Here are the top stories recently covered by DocWire News in the Rheumatology section. In this edition, read about what rheumatologists and patients believe is the most important in rheumatoid arthritis treatment, the effects of acute kidney injury on hip arthroplasty complications, the best technique for traumatic finger amputation, and seasonal effects on symptoms including fatigue on primary Sjögren’s syndrome.
A new study assessed the preferences of patients and rheumatologists regarding treatment attributes for rheumatoid arthritis (RA) as well as their feelings regarding shared decision-making. Three steps were taken: literature review, RA patient focus group discussion, and rheumatologist focus group discussion. A total of 90 rheumatologists (mean years of experience, 18.1 years; 52.2% were female; average RA patients per week, 24.4) and 137 RA patients (mean age, 47.5 years; 84.0% were female; mean time since RA diagnosis, 14.2 years; mean time in treatment, 13.2 years) were included in the study. Although the top three attributes were the same between patients and rheumatologists, the order in which they were ranked differed, with patients placing the highest value on time with optimal quality of life (QoL) followed by mode of administration and time to onset of treatment action, compared to rheumatologists, who ranked the top three attributes as mode of administration, time with optimal QoL, and time to onset of treatment action.
A new study highlighted the effects of acute kidney injury (AKI) on complication risk in total hip arthroplasty (THA) patients. The study authors concluded that AKI significantly increases postoperative complication risks, including mortality, and recommend that increased focus be placed on reducing AKI risk. A total of 4.1 million primary THAs were performed during the study period, of which 61,077 (1.5%) included AKI during hospitalization. Unadjusted analyses unearthed a correlation between AKI and higher rate of complications and healthcare utilization. When adjusting for age, gender, race, income, underlying diagnosis, medical comorbidity, and insurance payer, AKI presenting in primary THA was significantly increased risks for implant infection, transfusion, revision, death, total hospital discharges above the median, discharge to a rehabilitation facility, and hospital length of stay longer than three days.
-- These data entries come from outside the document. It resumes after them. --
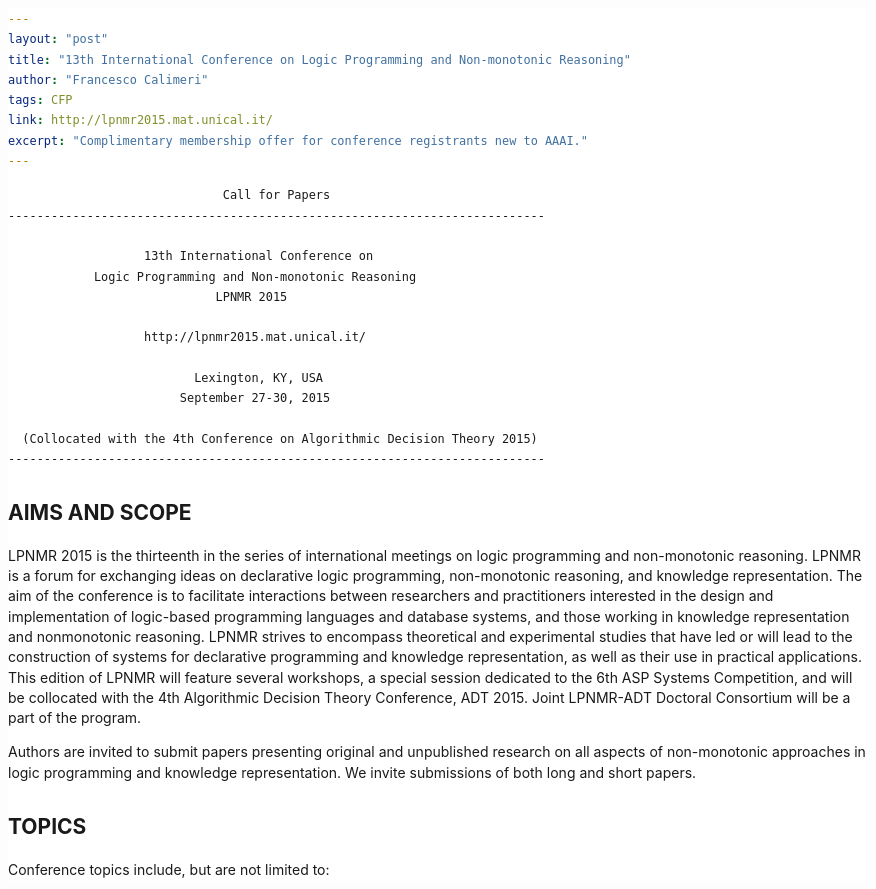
 ```yaml
---
layout: "post"
title: "13th International Conference on Logic Programming and Non-monotonic Reasoning"
author: "Francesco Calimeri"
tags: CFP
link: http://lpnmr2015.mat.unical.it/
excerpt: "Complimentary membership offer for conference registrants new to AAAI."
---
```

                                  Call for Papers
    ---------------------------------------------------------------------------
    
                       13th International Conference on
                Logic Programming and Non-monotonic Reasoning
                                 LPNMR 2015

                       http://lpnmr2015.mat.unical.it/

                              Lexington, KY, USA
                            September 27-30, 2015

      (Collocated with the 4th Conference on Algorithmic Decision Theory 2015)
    ---------------------------------------------------------------------------

## AIMS AND SCOPE

 LPNMR 2015 is the thirteenth in the series of international meetings on
 logic programming and non-monotonic reasoning. LPNMR is a forum for
 exchanging ideas on declarative logic programming, non-monotonic reasoning,
 and  knowledge representation. The aim of the conference is to facilitate
 interactions between researchers and practitioners interested in the
 design and implementation of logic-based programming languages and
 database systems, and those working in knowledge representation and
 nonmonotonic reasoning. LPNMR strives to encompass theoretical and
 experimental studies that have led or will lead to the construction of
 systems for declarative programming and knowledge representation, as well
 as their use in practical applications. This edition of LPNMR will feature
 several workshops, a special session dedicated to the 6th ASP Systems
 Competition, and will be collocated with the 4th Algorithmic Decision
 Theory Conference, ADT 2015. Joint LPNMR-ADT Doctoral Consortium will be
 a part of the program.

 Authors are invited to submit papers presenting original and unpublished
 research on all aspects of non-monotonic approaches in logic programming
 and knowledge representation. We invite submissions of both long and
 short papers.


## TOPICS

 Conference topics include, but are not limited to:
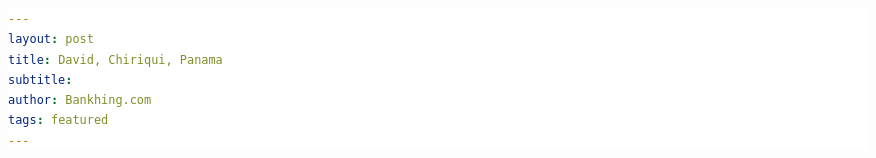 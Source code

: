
 ```yaml
---
layout: post
title: David, Chiriqui, Panama
subtitle: 
author: Bankhing.com
tags: featured
---
```


<iframe src="https://www.booking.com/searchresults.en.html?city=-159768&aid=893121&no_rooms=1&group_adults=1" width="100%" height="7000" frameborder="0"></iframe>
A new study examined whether season has an impact on symptoms of fatigue, pain, and dryness in primary Sjögren’s syndrome. The present study evaluated patient data from the French nationwide multicenter pSS cohort Assessment of Systemic Signs and Evolution in Sjögren’s Syndrome (ASSESS) (n=395). ASSESS was created in 2006 and houses five-year prospective follow-up data as well as data from three randomized, placebo-controlled trials of infliximab, rituximab, and hydroxychloroquine. In each study, visits included data collection on visual analog scale (VAS) scores for pain, fatigue, and dryness. Data were assessed by the day, month of the year, and season. VASs did not largely differ among the seasonal groups. The EULAR Sjögren’s Syndrome Patient Reported Index scores did not significantly differ by season: spring, 57.7; summer, 59.5; fall, 55.9; and winter, 57.2.
A study questioned which is the best strategy to employ in traumatic finger amputations and concluded that the target technique will depend on the patient. The researchers reviewed data from a retrospective cohort study who underwent revision amputation or replantation at 19 U.S.- and Asia-based centers between Aug. 1, 2016, and April 12, 2018. The present analysis included data on 185 patients. The primary outcomes were hand strength, dexterity, hand-related quality of life, and pain, and the study authors employed a tree-based statistical learning method to obtain clinical decision rules for traumatic finger amputation treatment. Implementation of the tree-based statistical learning estimates found that different strategies were associated with different outcomes. Maximal hand dexterity or minimal patient-reported pain was obtained through replantation. Maximal hand strength was obtained through revision amputation in the case of a single-finger amputation; in all other cases, replantation was the best approach. Maximal patient-reported quality of life was obtained through revision amputation in patients with dominant hand injuries, and replantation was favorable in the case of nondominant hand injuries.